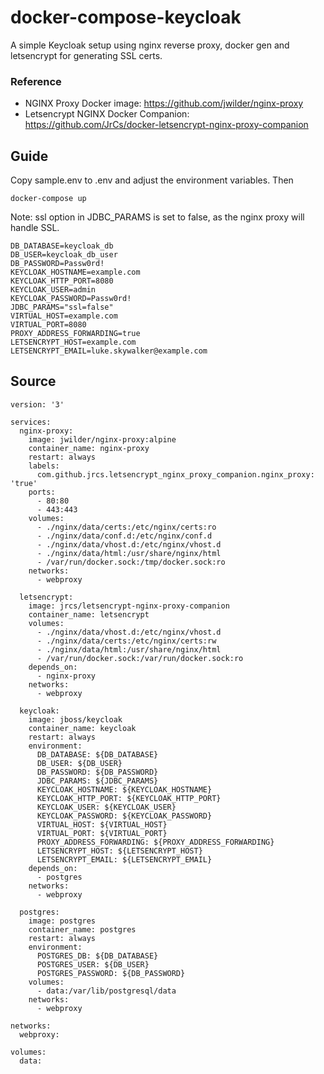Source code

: # docker-compose-keycloak

A simple Keycloak setup using nginx reverse proxy, docker gen and letsencrypt for generating SSL certs.

### Reference
* NGINX Proxy Docker image: https://github.com/jwilder/nginx-proxy
* Letsencrypt NGINX Docker Companion: https://github.com/JrCs/docker-letsencrypt-nginx-proxy-companion

## Guide
Copy sample.env to .env and adjust the environment variables.
Then 
```
docker-compose up
```

Note: ssl option in JDBC_PARAMS is set to false, as the nginx proxy will handle SSL.
```
DB_DATABASE=keycloak_db
DB_USER=keycloak_db_user
DB_PASSWORD=Passw0rd!
KEYCLOAK_HOSTNAME=example.com
KEYCLOAK_HTTP_PORT=8080
KEYCLOAK_USER=admin
KEYCLOAK_PASSWORD=Passw0rd!
JDBC_PARAMS="ssl=false" 
VIRTUAL_HOST=example.com
VIRTUAL_PORT=8080
PROXY_ADDRESS_FORWARDING=true
LETSENCRYPT_HOST=example.com
LETSENCRYPT_EMAIL=luke.skywalker@example.com
```

## Source

```
version: '3'

services:
  nginx-proxy:
    image: jwilder/nginx-proxy:alpine
    container_name: nginx-proxy
    restart: always
    labels:
      com.github.jrcs.letsencrypt_nginx_proxy_companion.nginx_proxy: 'true'
    ports:
      - 80:80
      - 443:443
    volumes:
      - ./nginx/data/certs:/etc/nginx/certs:ro
      - ./nginx/data/conf.d:/etc/nginx/conf.d
      - ./nginx/data/vhost.d:/etc/nginx/vhost.d
      - ./nginx/data/html:/usr/share/nginx/html
      - /var/run/docker.sock:/tmp/docker.sock:ro
    networks:
      - webproxy

  letsencrypt:
    image: jrcs/letsencrypt-nginx-proxy-companion
    container_name: letsencrypt
    volumes:
      - ./nginx/data/vhost.d:/etc/nginx/vhost.d
      - ./nginx/data/certs:/etc/nginx/certs:rw
      - ./nginx/data/html:/usr/share/nginx/html
      - /var/run/docker.sock:/var/run/docker.sock:ro
    depends_on:
      - nginx-proxy
    networks:
      - webproxy

  keycloak:
    image: jboss/keycloak
    container_name: keycloak
    restart: always
    environment: 
      DB_DATABASE: ${DB_DATABASE}
      DB_USER: ${DB_USER}
      DB_PASSWORD: ${DB_PASSWORD}
      JDBC_PARAMS: ${JDBC_PARAMS}
      KEYCLOAK_HOSTNAME: ${KEYCLOAK_HOSTNAME}
      KEYCLOAK_HTTP_PORT: ${KEYCLOAK_HTTP_PORT}
      KEYCLOAK_USER: ${KEYCLOAK_USER}
      KEYCLOAK_PASSWORD: ${KEYCLOAK_PASSWORD}
      VIRTUAL_HOST: ${VIRTUAL_HOST}
      VIRTUAL_PORT: ${VIRTUAL_PORT}
      PROXY_ADDRESS_FORWARDING: ${PROXY_ADDRESS_FORWARDING}
      LETSENCRYPT_HOST: ${LETSENCRYPT_HOST}
      LETSENCRYPT_EMAIL: ${LETSENCRYPT_EMAIL}
    depends_on:
      - postgres
    networks:
      - webproxy

  postgres:
    image: postgres
    container_name: postgres
    restart: always
    environment:
      POSTGRES_DB: ${DB_DATABASE}
      POSTGRES_USER: ${DB_USER}
      POSTGRES_PASSWORD: ${DB_PASSWORD}
    volumes:
      - data:/var/lib/postgresql/data
    networks:
      - webproxy  
   
networks:
  webproxy:

volumes:
  data:
```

*ACTIVITY*.
Over the whole of the material above, count the lines that contain the word "jwilder"; give only the number.

*SOLUTION FOR THIS PROBLEM*.
2